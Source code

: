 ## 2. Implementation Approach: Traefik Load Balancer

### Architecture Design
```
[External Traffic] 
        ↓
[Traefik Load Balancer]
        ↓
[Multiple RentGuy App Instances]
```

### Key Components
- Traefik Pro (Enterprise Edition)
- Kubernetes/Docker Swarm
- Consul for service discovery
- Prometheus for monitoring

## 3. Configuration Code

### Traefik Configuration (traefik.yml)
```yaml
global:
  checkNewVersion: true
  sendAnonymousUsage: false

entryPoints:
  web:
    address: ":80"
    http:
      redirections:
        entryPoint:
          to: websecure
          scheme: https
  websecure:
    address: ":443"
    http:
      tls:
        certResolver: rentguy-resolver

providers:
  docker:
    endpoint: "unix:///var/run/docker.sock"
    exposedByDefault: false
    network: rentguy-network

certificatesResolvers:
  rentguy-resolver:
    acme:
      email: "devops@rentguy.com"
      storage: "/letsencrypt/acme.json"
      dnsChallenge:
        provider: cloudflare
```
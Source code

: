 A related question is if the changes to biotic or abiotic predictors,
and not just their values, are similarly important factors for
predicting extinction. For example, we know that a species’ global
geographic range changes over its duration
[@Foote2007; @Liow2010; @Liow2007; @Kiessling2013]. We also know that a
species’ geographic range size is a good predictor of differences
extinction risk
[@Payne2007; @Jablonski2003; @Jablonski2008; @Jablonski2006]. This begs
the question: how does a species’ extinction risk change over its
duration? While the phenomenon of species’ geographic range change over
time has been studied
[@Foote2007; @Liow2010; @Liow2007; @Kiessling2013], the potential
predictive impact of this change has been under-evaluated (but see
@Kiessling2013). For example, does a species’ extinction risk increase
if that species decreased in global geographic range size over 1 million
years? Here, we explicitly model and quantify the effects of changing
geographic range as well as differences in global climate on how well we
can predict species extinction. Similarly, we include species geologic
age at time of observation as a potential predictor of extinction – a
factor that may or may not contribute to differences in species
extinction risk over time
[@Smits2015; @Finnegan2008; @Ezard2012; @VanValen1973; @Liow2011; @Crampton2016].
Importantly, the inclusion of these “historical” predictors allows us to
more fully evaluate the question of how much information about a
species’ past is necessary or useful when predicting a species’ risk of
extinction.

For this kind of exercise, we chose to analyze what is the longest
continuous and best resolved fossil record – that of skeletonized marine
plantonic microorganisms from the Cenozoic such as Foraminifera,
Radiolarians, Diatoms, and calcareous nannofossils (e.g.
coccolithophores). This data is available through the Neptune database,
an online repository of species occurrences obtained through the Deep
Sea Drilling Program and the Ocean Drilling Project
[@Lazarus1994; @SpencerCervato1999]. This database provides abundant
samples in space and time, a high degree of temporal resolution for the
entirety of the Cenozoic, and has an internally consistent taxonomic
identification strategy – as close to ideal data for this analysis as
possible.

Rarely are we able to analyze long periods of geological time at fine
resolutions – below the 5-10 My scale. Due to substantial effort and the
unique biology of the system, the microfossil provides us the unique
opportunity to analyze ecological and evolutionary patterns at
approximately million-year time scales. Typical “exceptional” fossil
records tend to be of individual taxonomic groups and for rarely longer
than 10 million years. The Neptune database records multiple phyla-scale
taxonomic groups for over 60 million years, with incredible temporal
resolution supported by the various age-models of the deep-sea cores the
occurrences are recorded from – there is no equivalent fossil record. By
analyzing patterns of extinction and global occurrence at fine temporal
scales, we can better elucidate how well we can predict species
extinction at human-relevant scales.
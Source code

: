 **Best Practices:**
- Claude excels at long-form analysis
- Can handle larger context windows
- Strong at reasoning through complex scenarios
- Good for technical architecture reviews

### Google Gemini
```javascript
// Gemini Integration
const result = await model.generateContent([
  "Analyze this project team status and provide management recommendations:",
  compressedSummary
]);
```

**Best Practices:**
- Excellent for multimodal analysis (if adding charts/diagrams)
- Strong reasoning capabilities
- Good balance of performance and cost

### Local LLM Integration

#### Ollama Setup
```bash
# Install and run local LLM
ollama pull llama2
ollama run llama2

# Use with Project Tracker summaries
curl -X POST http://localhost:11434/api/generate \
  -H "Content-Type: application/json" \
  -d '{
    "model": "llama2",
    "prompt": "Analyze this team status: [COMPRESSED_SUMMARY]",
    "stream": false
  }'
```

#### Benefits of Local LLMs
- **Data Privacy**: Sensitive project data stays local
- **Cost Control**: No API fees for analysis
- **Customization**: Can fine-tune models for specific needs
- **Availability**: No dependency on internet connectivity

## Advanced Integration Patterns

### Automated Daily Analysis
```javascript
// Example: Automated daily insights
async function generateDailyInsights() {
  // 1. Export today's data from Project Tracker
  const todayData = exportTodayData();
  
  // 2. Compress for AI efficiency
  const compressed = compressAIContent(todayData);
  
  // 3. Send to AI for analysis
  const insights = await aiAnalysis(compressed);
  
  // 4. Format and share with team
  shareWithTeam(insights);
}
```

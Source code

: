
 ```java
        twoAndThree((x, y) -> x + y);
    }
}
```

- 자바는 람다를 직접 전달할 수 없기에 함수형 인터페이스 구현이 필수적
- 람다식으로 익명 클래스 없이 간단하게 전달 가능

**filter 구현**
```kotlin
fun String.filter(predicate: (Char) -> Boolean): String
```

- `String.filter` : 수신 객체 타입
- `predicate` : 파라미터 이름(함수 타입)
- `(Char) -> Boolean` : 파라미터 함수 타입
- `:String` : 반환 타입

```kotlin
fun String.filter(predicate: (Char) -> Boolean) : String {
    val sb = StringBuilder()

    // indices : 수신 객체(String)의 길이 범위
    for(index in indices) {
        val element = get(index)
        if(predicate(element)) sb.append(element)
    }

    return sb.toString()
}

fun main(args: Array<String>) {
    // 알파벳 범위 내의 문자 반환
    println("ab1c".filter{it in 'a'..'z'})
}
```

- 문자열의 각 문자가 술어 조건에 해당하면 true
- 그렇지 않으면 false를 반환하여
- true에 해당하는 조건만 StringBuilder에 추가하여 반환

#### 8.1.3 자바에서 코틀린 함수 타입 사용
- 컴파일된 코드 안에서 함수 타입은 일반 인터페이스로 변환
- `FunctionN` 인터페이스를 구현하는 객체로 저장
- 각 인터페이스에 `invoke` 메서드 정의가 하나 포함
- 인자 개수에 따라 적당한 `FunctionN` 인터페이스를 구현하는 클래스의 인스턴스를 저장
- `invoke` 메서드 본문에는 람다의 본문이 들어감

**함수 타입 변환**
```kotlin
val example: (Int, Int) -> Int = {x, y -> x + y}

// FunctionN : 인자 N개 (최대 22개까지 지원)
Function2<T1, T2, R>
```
_____
Goal of the exercise: Go through the listing above and return each line where the word "million" occurs.

Output below:
if that species decreased in global geographic range size over 1 million
approximately million-year time scales. Typical “exceptional” fossil
than 10 million years. The Neptune database records multiple phyla-scale
taxonomic groups for over 60 million years, with incredible temporal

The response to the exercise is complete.